WORK TO COMPLETE. For the records below, print every one exactly, with nothing dropped.

#### DATA SUPPLIED

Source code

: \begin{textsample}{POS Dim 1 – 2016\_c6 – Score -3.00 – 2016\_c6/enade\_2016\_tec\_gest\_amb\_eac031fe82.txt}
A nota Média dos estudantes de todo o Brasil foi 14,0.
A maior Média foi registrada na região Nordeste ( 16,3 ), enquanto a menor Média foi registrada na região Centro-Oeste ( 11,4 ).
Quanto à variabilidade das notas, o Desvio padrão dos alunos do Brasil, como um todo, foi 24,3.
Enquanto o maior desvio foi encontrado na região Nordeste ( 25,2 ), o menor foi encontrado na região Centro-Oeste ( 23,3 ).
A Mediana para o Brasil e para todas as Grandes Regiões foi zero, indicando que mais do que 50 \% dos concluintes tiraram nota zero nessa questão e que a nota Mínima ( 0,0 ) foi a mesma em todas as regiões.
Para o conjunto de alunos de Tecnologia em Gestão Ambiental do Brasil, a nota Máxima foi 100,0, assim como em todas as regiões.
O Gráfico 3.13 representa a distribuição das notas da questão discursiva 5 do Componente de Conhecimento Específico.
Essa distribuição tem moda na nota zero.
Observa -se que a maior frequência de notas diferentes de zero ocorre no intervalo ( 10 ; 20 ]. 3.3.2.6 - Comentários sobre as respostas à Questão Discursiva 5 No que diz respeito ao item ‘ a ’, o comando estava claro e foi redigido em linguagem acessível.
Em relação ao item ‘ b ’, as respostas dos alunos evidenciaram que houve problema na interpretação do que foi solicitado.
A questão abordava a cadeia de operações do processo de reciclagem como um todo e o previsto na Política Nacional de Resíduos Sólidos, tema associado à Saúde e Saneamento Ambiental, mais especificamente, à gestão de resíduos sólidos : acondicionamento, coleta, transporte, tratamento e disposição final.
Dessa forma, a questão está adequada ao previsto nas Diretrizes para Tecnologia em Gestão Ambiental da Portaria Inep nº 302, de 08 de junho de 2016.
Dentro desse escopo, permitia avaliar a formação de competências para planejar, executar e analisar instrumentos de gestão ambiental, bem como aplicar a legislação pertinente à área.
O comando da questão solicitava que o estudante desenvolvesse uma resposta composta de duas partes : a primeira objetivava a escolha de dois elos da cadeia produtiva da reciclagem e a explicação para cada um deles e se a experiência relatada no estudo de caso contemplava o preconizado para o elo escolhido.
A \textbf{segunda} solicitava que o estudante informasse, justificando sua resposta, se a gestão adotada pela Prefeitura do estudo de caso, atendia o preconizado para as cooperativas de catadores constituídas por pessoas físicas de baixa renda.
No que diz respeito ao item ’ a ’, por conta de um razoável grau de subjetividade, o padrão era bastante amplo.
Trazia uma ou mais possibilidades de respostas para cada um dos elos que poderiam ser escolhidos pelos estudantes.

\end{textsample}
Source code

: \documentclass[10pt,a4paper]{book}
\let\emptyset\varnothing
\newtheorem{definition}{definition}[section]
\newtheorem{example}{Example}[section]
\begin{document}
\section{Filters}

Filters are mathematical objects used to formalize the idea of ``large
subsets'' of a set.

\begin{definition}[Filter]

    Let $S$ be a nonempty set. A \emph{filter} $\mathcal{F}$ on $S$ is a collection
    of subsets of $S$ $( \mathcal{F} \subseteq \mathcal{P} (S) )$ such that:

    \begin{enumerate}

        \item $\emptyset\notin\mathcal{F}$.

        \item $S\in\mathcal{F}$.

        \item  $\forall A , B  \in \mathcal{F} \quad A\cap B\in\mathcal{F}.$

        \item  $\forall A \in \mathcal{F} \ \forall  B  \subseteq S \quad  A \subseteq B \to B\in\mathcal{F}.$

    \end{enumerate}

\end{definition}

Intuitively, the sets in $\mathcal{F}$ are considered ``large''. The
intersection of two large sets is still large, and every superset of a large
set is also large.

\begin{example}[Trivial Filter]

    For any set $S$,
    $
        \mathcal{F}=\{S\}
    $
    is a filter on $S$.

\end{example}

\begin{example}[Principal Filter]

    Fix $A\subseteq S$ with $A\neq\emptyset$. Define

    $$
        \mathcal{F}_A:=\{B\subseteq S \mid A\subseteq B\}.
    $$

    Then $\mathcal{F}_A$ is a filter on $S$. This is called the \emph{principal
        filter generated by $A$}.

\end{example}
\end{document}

########

EXERCISE RESPONSE.
Source code

: \begin{textsample}{POS Dim 1 – 2016\_c6 – Score -3.00 – 2016\_c6/enade\_2016\_tec\_gest\_amb\_eac031fe82.txt}
A nota Média dos estudantes de todo o Brasil foi 14,0.
A maior Média foi registrada na região Nordeste ( 16,3 ), enquanto a menor Média foi registrada na região Centro-Oeste ( 11,4 ).
Quanto à variabilidade das notas, o Desvio padrão dos alunos do Brasil, como um todo, foi 24,3.
Enquanto o maior desvio foi encontrado na região Nordeste ( 25,2 ), o menor foi encontrado na região Centro-Oeste ( 23,3 ).
A Mediana para o Brasil e para todas as Grandes Regiões foi zero, indicando que mais do que 50 \% dos concluintes tiraram nota zero nessa questão e que a nota Mínima ( 0,0 ) foi a mesma em todas as regiões.
Para o conjunto de alunos de Tecnologia em Gestão Ambiental do Brasil, a nota Máxima foi 100,0, assim como em todas as regiões.
O Gráfico 3.13 representa a distribuição das notas da questão discursiva 5 do Componente de Conhecimento Específico.
Essa distribuição tem moda na nota zero.
Observa -se que a maior frequência de notas diferentes de zero ocorre no intervalo ( 10 ; 20 ]. 3.3.2.6 - Comentários sobre as respostas à Questão Discursiva 5 No que diz respeito ao item ‘ a ’, o comando estava claro e foi redigido em linguagem acessível.
Em relação ao item ‘ b ’, as respostas dos alunos evidenciaram que houve problema na interpretação do que foi solicitado.
A questão abordava a cadeia de operações do processo de reciclagem como um todo e o previsto na Política Nacional de Resíduos Sólidos, tema associado à Saúde e Saneamento Ambiental, mais especificamente, à gestão de resíduos sólidos : acondicionamento, coleta, transporte, tratamento e disposição final.
Dessa forma, a questão está adequada ao previsto nas Diretrizes para Tecnologia em Gestão Ambiental da Portaria Inep nº 302, de 08 de junho de 2016.
Dentro desse escopo, permitia avaliar a formação de competências para planejar, executar e analisar instrumentos de gestão ambiental, bem como aplicar a legislação pertinente à área.
O comando da questão solicitava que o estudante desenvolvesse uma resposta composta de duas partes : a primeira objetivava a escolha de dois elos da cadeia produtiva da reciclagem e a explicação para cada um deles e se a experiência relatada no estudo de caso contemplava o preconizado para o elo escolhido.
A \textbf{segunda} solicitava que o estudante informasse, justificando sua resposta, se a gestão adotada pela Prefeitura do estudo de caso, atendia o preconizado para as cooperativas de catadores constituídas por pessoas físicas de baixa renda.
No que diz respeito ao item ’ a ’, por conta de um razoável grau de subjetividade, o padrão era bastante amplo.
Trazia uma ou mais possibilidades de respostas para cada um dos elos que poderiam ser escolhidos pelos estudantes.

\end{textsample}
Source code

: \documentclass[10pt,a4paper]{book}
\let\emptyset\varnothing
\newtheorem{definition}{definition}[section]
\newtheorem{example}{Example}[section]
\begin{document}
\section{Filters}

Filters are mathematical objects used to formalize the idea of ``large
subsets'' of a set.

\begin{definition}[Filter]

    Let $S$ be a nonempty set. A \emph{filter} $\mathcal{F}$ on $S$ is a collection
    of subsets of $S$ $( \mathcal{F} \subseteq \mathcal{P} (S) )$ such that:

    \begin{enumerate}

        \item $\emptyset\notin\mathcal{F}$.

        \item $S\in\mathcal{F}$.

        \item  $\forall A , B  \in \mathcal{F} \quad A\cap B\in\mathcal{F}.$

        \item  $\forall A \in \mathcal{F} \ \forall  B  \subseteq S \quad  A \subseteq B \to B\in\mathcal{F}.$

    \end{enumerate}

\end{definition}

Intuitively, the sets in $\mathcal{F}$ are considered ``large''. The
intersection of two large sets is still large, and every superset of a large
set is also large.

\begin{example}[Trivial Filter]

    For any set $S$,
    $
        \mathcal{F}=\{S\}
    $
    is a filter on $S$.

\end{example}

\begin{example}[Principal Filter]

    Fix $A\subseteq S$ with $A\neq\emptyset$. Define

    $$
        \mathcal{F}_A:=\{B\subseteq S \mid A\subseteq B\}.
    $$

    Then $\mathcal{F}_A$ is a filter on $S$. This is called the \emph{principal
        filter generated by $A$}.

\end{example}
\end{document}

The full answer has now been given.